The state of Alabama invaded Mississippi and burned it to the ground. Well, not really. But Alabama’s two basketball teams, Auburn and the University of, soundly thumped Mississippi State and Ole Miss 76-58 and 90-69, respectively. The loss all but eliminated State from the NCAA Tournament and sent Ole Miss dangerously close to losing out on any opportunity to make the NIT. And as the great philosopher Cousin Eddie once said, “I haven’t seen a beatin’ like that since somebody stuck a banana in my pants and turned a monkey loose.” Oh, as I wrote a few weeks ago, let’s go ahead and give Terrico White the Freshman of the Year.
After carrying the Sixers all those years, Allen Iverson’s back is finally giving out. The Answer will miss his third straight game on Tuesday night as he will be visiting a back specialist. No word on whether Eric Snow, Aaron McKie, Matt Geiger, Tyrone Hill, Toni Kukoc, Nazr Mohammed, Raja Bell, Rodney Buford, Jumaine Jones, George Lynch, Todd MacCulloch, Vernon Maxwell, Roshown McLeod, Kevin Ollie, Theo Ratliff and Pepe Sanchez will be footing the bill.

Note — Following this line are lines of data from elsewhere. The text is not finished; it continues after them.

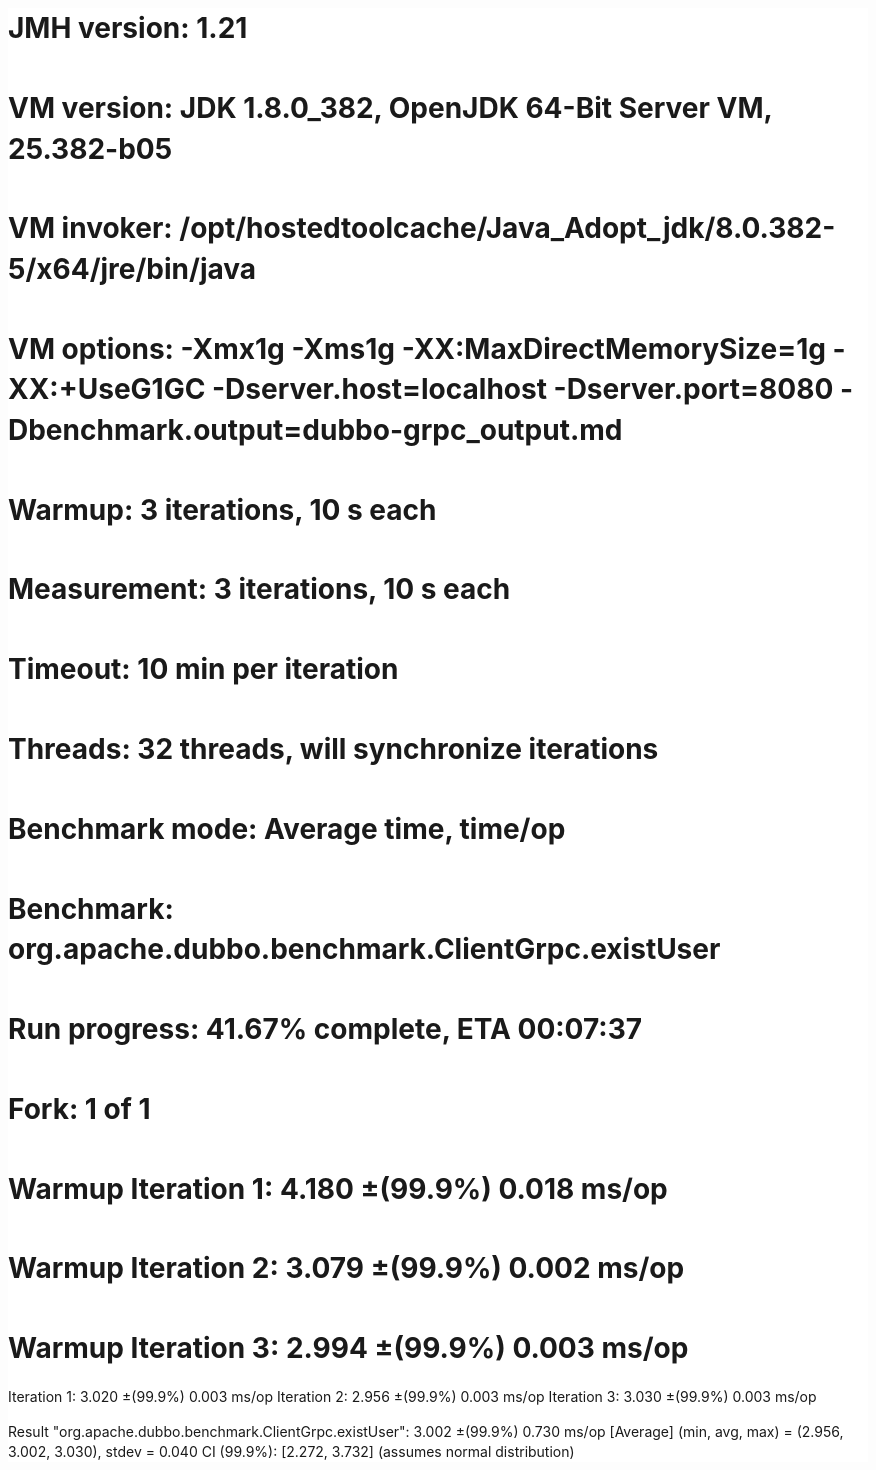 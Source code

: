 
# JMH version: 1.21
# VM version: JDK 1.8.0_382, OpenJDK 64-Bit Server VM, 25.382-b05
# VM invoker: /opt/hostedtoolcache/Java_Adopt_jdk/8.0.382-5/x64/jre/bin/java
# VM options: -Xmx1g -Xms1g -XX:MaxDirectMemorySize=1g -XX:+UseG1GC -Dserver.host=localhost -Dserver.port=8080 -Dbenchmark.output=dubbo-grpc_output.md
# Warmup: 3 iterations, 10 s each
# Measurement: 3 iterations, 10 s each
# Timeout: 10 min per iteration
# Threads: 32 threads, will synchronize iterations
# Benchmark mode: Average time, time/op
# Benchmark: org.apache.dubbo.benchmark.ClientGrpc.existUser

# Run progress: 41.67% complete, ETA 00:07:37
# Fork: 1 of 1
# Warmup Iteration   1: 4.180 ±(99.9%) 0.018 ms/op
# Warmup Iteration   2: 3.079 ±(99.9%) 0.002 ms/op
# Warmup Iteration   3: 2.994 ±(99.9%) 0.003 ms/op
Iteration   1: 3.020 ±(99.9%) 0.003 ms/op
Iteration   2: 2.956 ±(99.9%) 0.003 ms/op
Iteration   3: 3.030 ±(99.9%) 0.003 ms/op


Result "org.apache.dubbo.benchmark.ClientGrpc.existUser":
  3.002 ±(99.9%) 0.730 ms/op [Average]
  (min, avg, max) = (2.956, 3.002, 3.030), stdev = 0.040
  CI (99.9%): [2.272, 3.732] (assumes normal distribution)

Kurt Warner flirts with 49ers; Matt Leinart plans another hot tub party. Warner, a free agent, visited with the 49ers today after speaking with them since Friday about possibly ending the illustrious Shaun Hill era. Upon hearing the news back in Phoenix, Leinart leapt off the couch and immediately began texting every 21 and under girl from USC in his phone (which has to be in the mid 300s).
“Starter Matt is back! Be at the ha-tub in 20. No dudes.”
Finally, no attempt at a clever headline, just a couple of links. First, it’s Bill Simmons’ column on the financial state of the NBA, how those financial problems affected the recent trade deadline and what the future may hold for the NBA. If you missed it on Friday, it’s one of his strongest efforts. If the NBA is in trouble, baseball is going to really get kicked in the teeth.
And second, it’s a Rick Reilly piece without using his formula of corny, unfunny analogies (“About as real as Joan Rivers’ cheekbones.” He actually wrote that). No, really, I’m not making it up. While it’s a good column but not great, I included it to show what Reilly is capable of when he puts some time and effort into writing. Actually, I just wanted everyone to look at the picture of Elway and whatever the hell kind of shirt he’s wearing.